### Exercise description
Which lines of the listing hold the string "vidders"? Show each of them.

+++ Input records

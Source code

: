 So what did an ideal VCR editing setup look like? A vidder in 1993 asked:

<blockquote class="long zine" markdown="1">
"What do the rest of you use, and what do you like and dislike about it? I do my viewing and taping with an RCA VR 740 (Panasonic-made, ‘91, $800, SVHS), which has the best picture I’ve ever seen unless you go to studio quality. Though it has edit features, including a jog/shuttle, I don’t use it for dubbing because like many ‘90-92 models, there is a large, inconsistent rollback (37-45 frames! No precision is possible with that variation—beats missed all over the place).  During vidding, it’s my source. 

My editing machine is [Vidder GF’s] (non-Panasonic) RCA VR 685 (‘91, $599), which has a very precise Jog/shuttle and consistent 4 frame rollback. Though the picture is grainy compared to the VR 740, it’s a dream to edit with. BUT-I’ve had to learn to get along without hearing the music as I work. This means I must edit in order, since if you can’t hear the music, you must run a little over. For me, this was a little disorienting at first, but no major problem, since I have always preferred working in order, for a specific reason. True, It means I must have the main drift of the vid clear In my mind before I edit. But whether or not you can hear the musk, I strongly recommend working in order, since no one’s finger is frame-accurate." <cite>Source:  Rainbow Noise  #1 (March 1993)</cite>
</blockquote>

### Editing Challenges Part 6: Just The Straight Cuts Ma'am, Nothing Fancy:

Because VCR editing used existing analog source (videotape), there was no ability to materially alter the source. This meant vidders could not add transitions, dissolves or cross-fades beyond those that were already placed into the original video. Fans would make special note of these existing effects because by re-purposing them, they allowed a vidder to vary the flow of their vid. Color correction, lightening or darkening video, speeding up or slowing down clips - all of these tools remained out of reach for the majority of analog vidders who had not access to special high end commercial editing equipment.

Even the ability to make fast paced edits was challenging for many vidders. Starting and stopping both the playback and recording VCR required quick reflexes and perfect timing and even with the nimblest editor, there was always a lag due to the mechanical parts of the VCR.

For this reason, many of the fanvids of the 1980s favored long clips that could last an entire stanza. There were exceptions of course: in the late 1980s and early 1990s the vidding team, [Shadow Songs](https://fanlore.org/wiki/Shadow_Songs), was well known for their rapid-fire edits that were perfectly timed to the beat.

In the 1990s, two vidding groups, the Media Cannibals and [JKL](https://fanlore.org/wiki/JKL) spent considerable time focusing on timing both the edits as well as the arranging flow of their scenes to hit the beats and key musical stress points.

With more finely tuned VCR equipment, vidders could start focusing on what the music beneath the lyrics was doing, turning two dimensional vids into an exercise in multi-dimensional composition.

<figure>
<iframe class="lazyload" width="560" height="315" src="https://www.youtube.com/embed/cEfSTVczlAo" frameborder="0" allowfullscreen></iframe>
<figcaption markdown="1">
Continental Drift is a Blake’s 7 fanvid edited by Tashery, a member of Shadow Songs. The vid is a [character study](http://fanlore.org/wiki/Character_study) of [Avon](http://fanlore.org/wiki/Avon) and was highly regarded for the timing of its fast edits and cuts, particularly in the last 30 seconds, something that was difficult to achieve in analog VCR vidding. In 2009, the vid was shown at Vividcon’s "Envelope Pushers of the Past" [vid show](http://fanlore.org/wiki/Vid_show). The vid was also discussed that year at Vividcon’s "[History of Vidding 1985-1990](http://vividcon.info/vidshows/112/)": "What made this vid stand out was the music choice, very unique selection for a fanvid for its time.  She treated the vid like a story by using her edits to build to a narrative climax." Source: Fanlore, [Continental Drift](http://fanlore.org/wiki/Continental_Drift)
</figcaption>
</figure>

++++++

### Task result
Because VCR editing used existing analog source (videotape), there was no ability to materially alter the source. This meant vidders could not add transitions, dissolves or cross-fades beyond those that were already placed into the original video. Fans would make special note of these existing effects because by re-purposing them, they allowed a vidder to vary the flow of their vid. Color correction, lightening or darkening video, speeding up or slowing down clips - all of these tools remained out of reach for the majority of analog vidders who had not access to special high end commercial editing equipment.
Even the ability to make fast paced edits was challenging for many vidders. Starting and stopping both the playback and recording VCR required quick reflexes and perfect timing and even with the nimblest editor, there was always a lag due to the mechanical parts of the VCR.
With more finely tuned VCR equipment, vidders could start focusing on what the music beneath the lyrics was doing, turning two dimensional vids into an exercise in multi-dimensional composition.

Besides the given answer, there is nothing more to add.